Phew, Now let’s make our feedHandler.cfm page
We need to create a feed handler page in order to output a json value. The ONLY purpose of this page is to return json, nothing else. This will be a typical coldfusion page that can have dynamic values and create dynamic feeds. Lets take a look at some code below:
<cfoutput>
<!— below is your json formatted ‘json’ variable —>
<cfset json = ‘{“content”:
{“feed”:
{“template_id”:#application.template_bundle_id#,
“template_data”:{“company”:”#application.appNameCap#”,
“link”:”<a href=”#application.fburl#”>#application.appNameCap#</a>”,
“here”:”<a href=”#application.fburl#”>clicking here</a>”,
“images”:[{“src”:”#url.photo#”, “href”:”#url.photo#”}]
}
}
},
“method”:
“feedStory”
}’ />
<!— output your json response —>
#json#
</cfoutput>
As I mentioned earlier, the whole purpose of this page is to return the #json# variable. The variable we set simply passes in a template_id, your company name, your facebook url and a photo. Make note that you can use regular HTML in your variable ie. <a href… as I have above. After looking at this we can see this is not too tough and if you go to feedHandler.cfm directly, you will see a format much like this.
{“content”: {“feed”: {“template_id”:29191437598, “template_data”:{“company”:”Humorous”, “link”:”Humorous“, “here”:”clicking here“, “images”:[{“src”:”yourphoto.jpg”, “href”:”yourphoto url”}] } } }, “method”: “feedStory” }
With this output Facebook has almost everything it needs to create your one line, short story and full story ajax window. The only thing left is to call the window through a form. You can call your ajax window with the code below.
Calling Our Ajax Window with a FORM
<form fbtype=”feedStory” action=”#application.faceBookPath#/#application.appNameLow#/feedHandler.cfm?photo=#application.urlPath#/extract/#url.pic#.jpg”>
<input type=”submit” value=”Publish” label=”Publish This Photo to Your Wall” />
</form>
The MOST IMPORTANT part of the form above is fbtype=”feedStory”. You must pass this attribute and use type submit for your submit button. Once you have your registered template, created a feed handler page and put this form in your call page….
YOU SHOULD BE SUCCESSFULLY POSTING FEEDS TO YOUR WALL FROM YOUR APPLICATION!
I just implemented this today in my application and it works beautifully!

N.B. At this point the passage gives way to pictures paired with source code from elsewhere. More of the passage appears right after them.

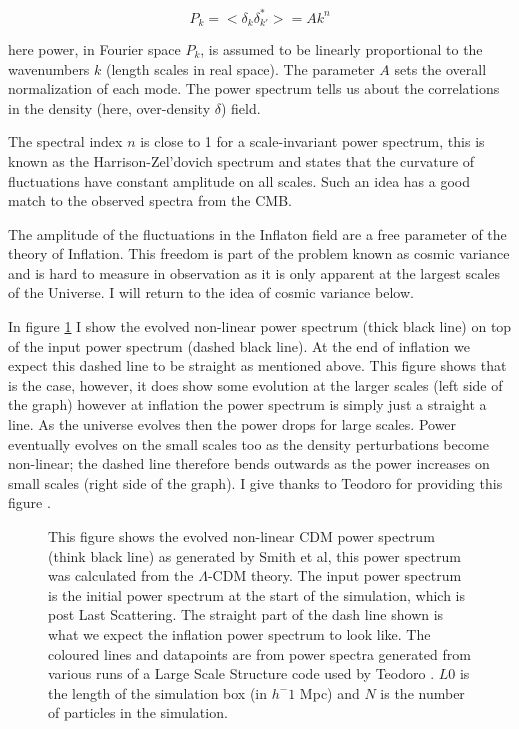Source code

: \begin{equation}
P_k = < \delta_k \delta_{k'}^* > = A k^{n}
\end{equation}

\noindent here power, in Fourier space $P_k$, is assumed to be linearly proportional to the wavenumbers $k$ (length scales in real space). The parameter $A$ sets the overall normalization of each mode. The power spectrum tells us about the correlations in the density (here, over-density $\delta$) field.

The spectral index $n$ is close to 1 for a scale-invariant power spectrum, this is known as the Harrison-Zel'dovich spectrum \citep{bib_harrison, bib_zeld} and states that the curvature of fluctuations have constant amplitude on all scales. Such an idea has a good match to the observed spectra from the CMB. \citep{bib_baum}

The amplitude of the fluctuations in the Inflaton field are a free parameter of the theory of Inflation. This freedom is part of the problem known as cosmic variance and is hard to measure in observation as it is only apparent at the largest scales of the Universe. I will return to the idea of cosmic variance below.

In figure \ref{fig.cdmpower} I show the evolved non-linear power spectrum (thick black line) on top of the input power spectrum (dashed black line). At the end of inflation we expect this dashed line to be straight as mentioned above. This figure shows that is the case, however, it does show some evolution at the larger scales (left side of the graph) however at inflation the power spectrum is simply just a straight a line. As the universe evolves then the power drops for large scales. Power eventually evolves on the small scales too as the density perturbations become non-linear; the dashed line therefore bends outwards as the power increases on small scales (right side of the graph). I give thanks to Teodoro for providing this figure \citep{bib_teodoro}.

\begin{figure}[htb]
   \begin{center}
     \leavevmode
                \epsfxsize=145mm

   \end{center}
\caption{This figure shows the evolved non-linear CDM power spectrum (think black line) as generated by Smith et al, this power spectrum was calculated from the $\Lambda$-CDM theory. The input power spectrum is the initial power spectrum at the start of the simulation, which is post Last Scattering. The straight part of the dash line shown is what we expect the inflation power spectrum to look like. The coloured lines and datapoints are from power spectra generated from various runs of a Large Scale Structure code used by Teodoro \citep{bib_teodoro}. $L0$ is the length of the simulation box (in $h^-1$ Mpc) and $N$ is the number of particles in the simulation.}
\label{fig.cdmpower}
\end{figure}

I have multiple feeds so my feedHandler.cfm gets passed a “type” variable and I use cfswitch to determine which JSON response to send back (different variables are required for each feed).
Now my app feels complete.
Thanks!
I was able to do all the above, but have a question. I want to use the name of a friend (I have the uid) in my sentence. how do i do that?
Hi Gavin,
Thanks for the great tutorial! I was able to get most of it setup but for some reason my (personal) JSON file returns a Facebook error code I’ve googled and can’t find:
Did not receive valid JSON response.
Received- null
Have you seen this before? Is there a way to troubleshoot this to get some feedback from Facebook about what it is missing? I know if I deliberately corrupt the JSON by not escaping a slash, it complains with a different message so it’s hitting my server for sure.
Any tips appreciated!
Adam
Oh wait – it’s a JSON AJAX call. Diving into firebug to see if I can watch the request and response…
Okay. So firebug was no use. I had an extra set of {} around my template data instead of the value:
{“template_data”:{“myvar1”:123}} so when I copied and pasted a working example JSON packet it worked albeit with a missing_template_vars message so when I added my own it was ready to go. Thanks again for the tutorial!
Thank you for this guide. Your example helped me through the sample data part after several minutes of trying to figure it out on my own.